Activity:
Sort through the data and copy the lines holding the word "programmi".

☆ ☆ ☆ ☆ ☆ ☆ ☆

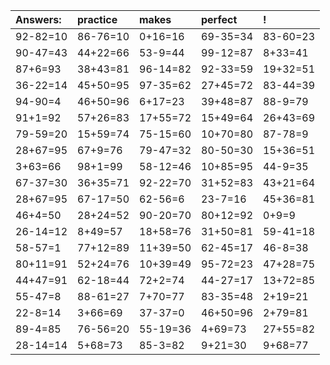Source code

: | Answers: | practice | makes | perfect | ! |
| :--- | :--- | :--- | :--- | :--- |
| 92-82=10 | 86-76=10 | 0+16=16 | 69-35=34 | 83-60=23 | 
| 90-47=43 | 44+22=66 | 53-9=44 | 99-12=87 | 8+33=41 | 
| 87+6=93 | 38+43=81 | 96-14=82 | 92-33=59 | 19+32=51 | 
| 36-22=14 | 45+50=95 | 97-35=62 | 27+45=72 | 83-44=39 | 
| 94-90=4 | 46+50=96 | 6+17=23 | 39+48=87 | 88-9=79 | 
| 91+1=92 | 57+26=83 | 17+55=72 | 15+49=64 | 26+43=69 | 
| 79-59=20 | 15+59=74 | 75-15=60 | 10+70=80 | 87-78=9 | 
| 28+67=95 | 67+9=76 | 79-47=32 | 80-50=30 | 15+36=51 | 
| 3+63=66 | 98+1=99 | 58-12=46 | 10+85=95 | 44-9=35 | 
| 67-37=30 | 36+35=71 | 92-22=70 | 31+52=83 | 43+21=64 | 
| 28+67=95 | 67-17=50 | 62-56=6 | 23-7=16 | 45+36=81 | 
| 46+4=50 | 28+24=52 | 90-20=70 | 80+12=92 | 0+9=9 | 
| 26-14=12 | 8+49=57 | 18+58=76 | 31+50=81 | 59-41=18 | 
| 58-57=1 | 77+12=89 | 11+39=50 | 62-45=17 | 46-8=38 | 
| 80+11=91 | 52+24=76 | 10+39=49 | 95-72=23 | 47+28=75 | 
| 44+47=91 | 62-18=44 | 72+2=74 | 44-27=17 | 13+72=85 | 
| 55-47=8 | 88-61=27 | 7+70=77 | 83-35=48 | 2+19=21 | 
| 22-8=14 | 3+66=69 | 37-37=0 | 46+50=96 | 2+79=81 | 
| 89-4=85 | 76-56=20 | 55-19=36 | 4+69=73 | 27+55=82 | 
| 28-14=14 | 5+68=73 | 85-3=82 | 9+21=30 | 9+68=77 | 
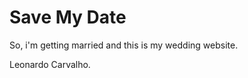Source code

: Save My Date
============

So, i'm getting married and this is my wedding website.

Leonardo Carvalho.
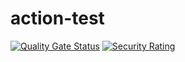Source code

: # action-test
[![Quality Gate Status](https://ant.stratevision.cc/api/project_badges/measure?project=demo&metric=alert_status&token=sqb_46ec7bd48bf65cb97685164a9a4f7ac927c0df0a)](https://ant.stratevision.cc/dashboard?id=demo)
[![Security Rating](https://ant.stratevision.cc/api/project_badges/measure?project=demo&metric=security_rating&token=sqb_46ec7bd48bf65cb97685164a9a4f7ac927c0df0a)](https://ant.stratevision.cc/dashboard?id=demo)
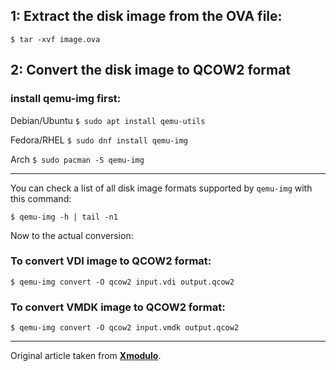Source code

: ## 1: Extract the disk image from the OVA file:

``
$ tar -xvf image.ova
``

## 2: Convert the disk image to QCOW2 format
### install qemu-img first:

Debian/Ubuntu
``$ sudo apt install qemu-utils``

Fedora/RHEL
``$ sudo dnf install qemu-img``

Arch
``$ sudo pacman -S qemu-img``
___
You can check a list of all disk image formats supported by `qemu-img` with this command:

``
$ qemu-img -h | tail -n1
``

Now to the actual conversion:

### To convert VDI image to QCOW2 format:

``
$ qemu-img convert -O qcow2 input.vdi output.qcow2
``

### To convert VMDK image to QCOW2 format:

``
$ qemu-img convert -O qcow2 input.vmdk output.qcow2
``
___
Original article taken from **[Xmodulo](https://www.xmodulo.com/convert-ova-to-qcow2-linux.html)**.
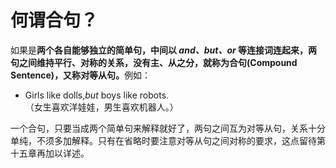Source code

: # 何谓合句？

如果是<b>两个各自能够独立的简单句，中间以 <em>and、but、or</em> 等连接词连起来，两句之间维持**平行、对称**的关系，**没有主、从之分**，就称为**合句(Compound Sentence)**，又称**对等从句**。</b>例如：  
- Girls like dolls,<em>but</em> boys like robots.  
（女生喜欢洋娃娃，男生喜欢机器人。）  

一个合句，只要当成两个简单句来解释就好了，两句之间互为对等从句，关系十分单纯，不须多加解释。只有在省略时要注意对等从句之间对称的要求，这点留待第十五章再加以详述。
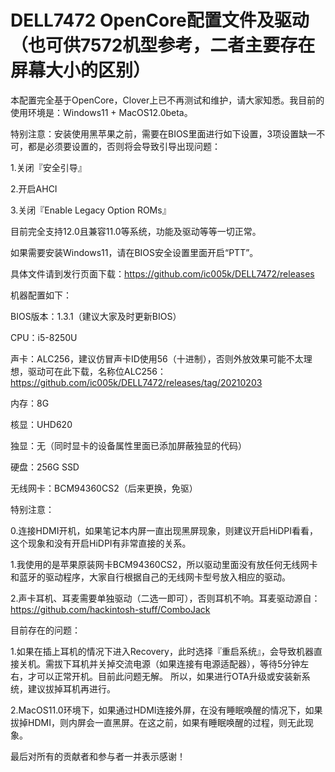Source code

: # DELL7472 OpenCore配置文件及驱动（也可供7572机型参考，二者主要存在屏幕大小的区别）

本配置完全基于OpenCore，Clover上已不再测试和维护，请大家知悉。我目前的使用环境是：Windows11 + MacOS12.0beta。

特别注意：安装使用黑苹果之前，需要在BIOS里面进行如下设置，3项设置缺一不可，都是必须要设置的，否则将会导致引导出现问题：

1.关闭『安全引导』

2.开启AHCI

3.关闭『Enable Legacy Option ROMs』

目前完全支持12.0且兼容11.0等系统，功能及驱动等等一切正常。

如果需要安装Windows11，请在BIOS安全设置里面开启“PTT”。

具体文件请到发行页面下载：https://github.com/ic005k/DELL7472/releases



机器配置如下：

BIOS版本：1.3.1（建议大家及时更新BIOS）

CPU：i5-8250U

声卡：ALC256，建议仿冒声卡ID使用56（十进制），否则外放效果可能不太理想，驱动可在此下载，名称位ALC256：https://github.com/ic005k/DELL7472/releases/tag/20210203

内存：8G

核显：UHD620

独显：无（同时显卡的设备属性里面已添加屏蔽独显的代码）

硬盘：256G SSD

无线网卡：BCM94360CS2（后来更换，免驱）



特别注意：

0.连接HDMI开机，如果笔记本内屏一直出现黑屏现象，则建议开启HiDPI看看，这个现象和没有开启HiDPI有非常直接的关系。

1.我使用的是苹果原装网卡BCM94360CS2，所以驱动里面没有放任何无线网卡和蓝牙的驱动程序，大家自行根据自己的无线网卡型号放入相应的驱动。

2.声卡耳机、耳麦需要单独驱动（二选一即可），否则耳机不响。耳麦驱动源自：https://github.com/hackintosh-stuff/ComboJack

目前存在的问题：

1.如果在插上耳机的情况下进入Recovery，此时选择『重启系统』，会导致机器直接关机。需拔下耳机并关掉交流电源（如果连接有电源适配器），等待5分钟左右，才可以正常开机。目前此问题无解。
所以，如果进行OTA升级或安装新系统，建议拔掉耳机再进行。

2.MacOS11.0环境下，如果通过HDMI连接外屏，在没有睡眠唤醒的情况下，如果拔掉HDMI，则内屏会一直黑屏。在这之前，如果有睡眠唤醒的过程，则无此现象。

最后对所有的贡献者和参与者一并表示感谢！
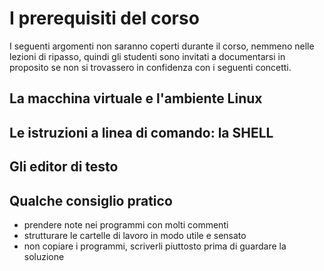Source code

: # I prerequisiti del corso

I seguenti argomenti non saranno coperti durante il corso, 
nemmeno nelle lezioni di ripasso, 
quindi gli studenti sono invitati a documentarsi in proposito se non si trovassero 
in confidenza con i seguenti concetti.

## La macchina virtuale e l'ambiente Linux

## Le istruzioni a linea di comando: la SHELL

## Gli editor di testo

## Qualche consiglio pratico

  * prendere note nei programmi con molti commenti
  * strutturare le cartelle di lavoro in modo utile e sensato
  * non copiare i programmi, scriverli piuttosto prima di guardare la soluzione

☆ ☆ ☆ ☆ ☆ ☆ ☆

Task result:
  * prendere note nei programmi con molti commenti
  * non copiare i programmi, scriverli piuttosto prima di guardare la soluzione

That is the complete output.